Write out each line of the entries below that holds the word "strong".

Information supplied below:

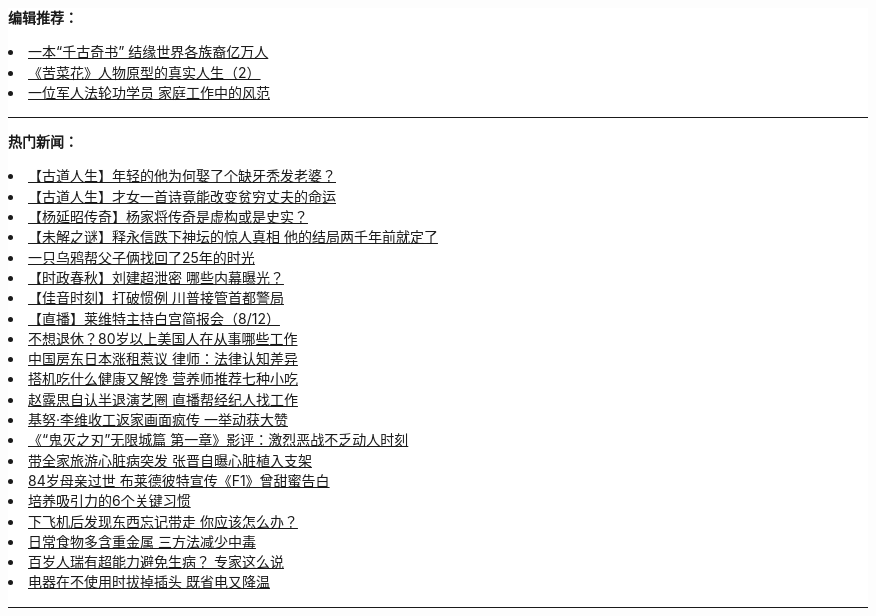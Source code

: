
<strong>编辑推荐：</strong>
<li><a href="https://github.com/1992513/djy/blob/master/gb/20/1/6/n11772347.md#1" target="_blank">一本“千古奇书” 结缘世界各族裔亿万人</a> </li><li><a href="https://github.com/1992513/djy/blob/master/gb/18/1/10/n10045340.md#1" target="_blank">《苦菜花》人物原型的真实人生（2）</a></li><li><a href="https://github.com/1992513/djy/blob/master/gb/19/3/4/n11089256.md#1" target="_blank">一位军人法轮功学员 家庭工作中的风范</a></li>
<hr>

<strong>热门新闻：</strong>
<li><a href="https://github.com/1992513/djy/blob/master/gb/25/2/18/n14439721.md#1">【古道人生】年轻的他为何娶了个缺牙秃发老婆？</a></li>
<li><a href="https://github.com/1992513/djy/blob/master/gb/25/7/31/n14564212.md#1">【古道人生】才女一首诗竟能改变贫穷丈夫的命运</a></li>
<li><a href="https://github.com/1992513/djy/blob/master/gb/25/7/27/n14561631.md#1">【杨延昭传奇】杨家将传奇是虚构或是史实？</a></li>
<li><a href="https://github.com/1992513/djy/blob/master/gb/25/8/6/n14568676.md#1">【未解之谜】释永信跌下神坛的惊人真相 他的结局两千年前就定了</a></li>
<li><a href="https://github.com/1992513/djy/blob/master/gb/25/8/3/n14566099.md#1">一只乌鸦帮父子俩找回了25年的时光</a></li>
<li><a href="https://github.com/1992513/djy/blob/master/gb/25/8/12/n14572309.md#1">【时政春秋】刘建超泄密 哪些内幕曝光？</a></li>
<li><a href="https://github.com/1992513/djy/blob/master/gb/25/8/12/n14572266.md#1">【佳音时刻】打破惯例 川普接管首都警局</a></li>
<li><a href="https://github.com/1992513/djy/blob/master/gb/25/8/12/n14572280.md#1">【直播】莱维特主持白宫简报会（8/12）</a></li>
<li><a href="https://github.com/1992513/djy/blob/master/gb/25/8/3/n14566067.md#1">不想退休？80岁以上美国人在从事哪些工作</a></li>
<li><a href="https://github.com/1992513/djy/blob/master/gb/25/8/9/n14570614.md#1">中国房东日本涨租惹议 律师：法律认知差异</a></li>
<li><a href="https://github.com/1992513/djy/blob/master/gb/25/8/9/n14570336.md#1">搭机吃什么健康又解馋 营养师推荐七种小吃</a></li>
<li><a href="https://github.com/1992513/djy/blob/master/gb/25/8/9/n14570619.md#1">赵露思自认半退演艺圈 直播帮经纪人找工作</a></li>
<li><a href="https://github.com/1992513/djy/blob/master/gb/25/8/11/n14571684.md#1">基努·李维收工返家画面疯传 一举动获大赞</a></li>
<li><a href="https://github.com/1992513/djy/blob/master/gb/25/8/9/n14570486.md#1">《“鬼灭之刃”无限城篇 第一章》影评：激烈恶战不乏动人时刻</a></li>
<li><a href="https://github.com/1992513/djy/blob/master/gb/25/8/9/n14570633.md#1">带全家旅游心脏病突发 张晋自曝心脏植入支架</a></li>
<li><a href="https://github.com/1992513/djy/blob/master/gb/25/8/9/n14570641.md#1">84岁母亲过世 布莱德彼特宣传《F1》曾甜蜜告白</a></li>
<li><a href="https://github.com/1992513/djy/blob/master/gb/25/8/6/n14568202.md#1">培养吸引力的6个关键习惯</a></li>
<li><a href="https://github.com/1992513/djy/blob/master/gb/25/8/11/n14571253.md#1">下飞机后发现东西忘记带走 你应该怎么办？</a></li>
<li><a href="https://github.com/1992513/djy/blob/master/gb/25/8/8/n14569662.md#1">日常食物多含重金属 三方法减少中毒</a></li>
<li><a href="https://github.com/1992513/djy/blob/master/gb/25/8/11/n14571208.md#1">百岁人瑞有超能力避免生病？ 专家这么说</a></li>
<li><a href="https://github.com/1992513/djy/blob/master/gb/25/8/12/n14572017.md#1">电器在不使用时拔掉插头 既省电又降温</a></li>
<hr>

End of Information supplied.

Answer to this task:
<strong>编辑推荐：</strong>
<strong>热门新闻：</strong>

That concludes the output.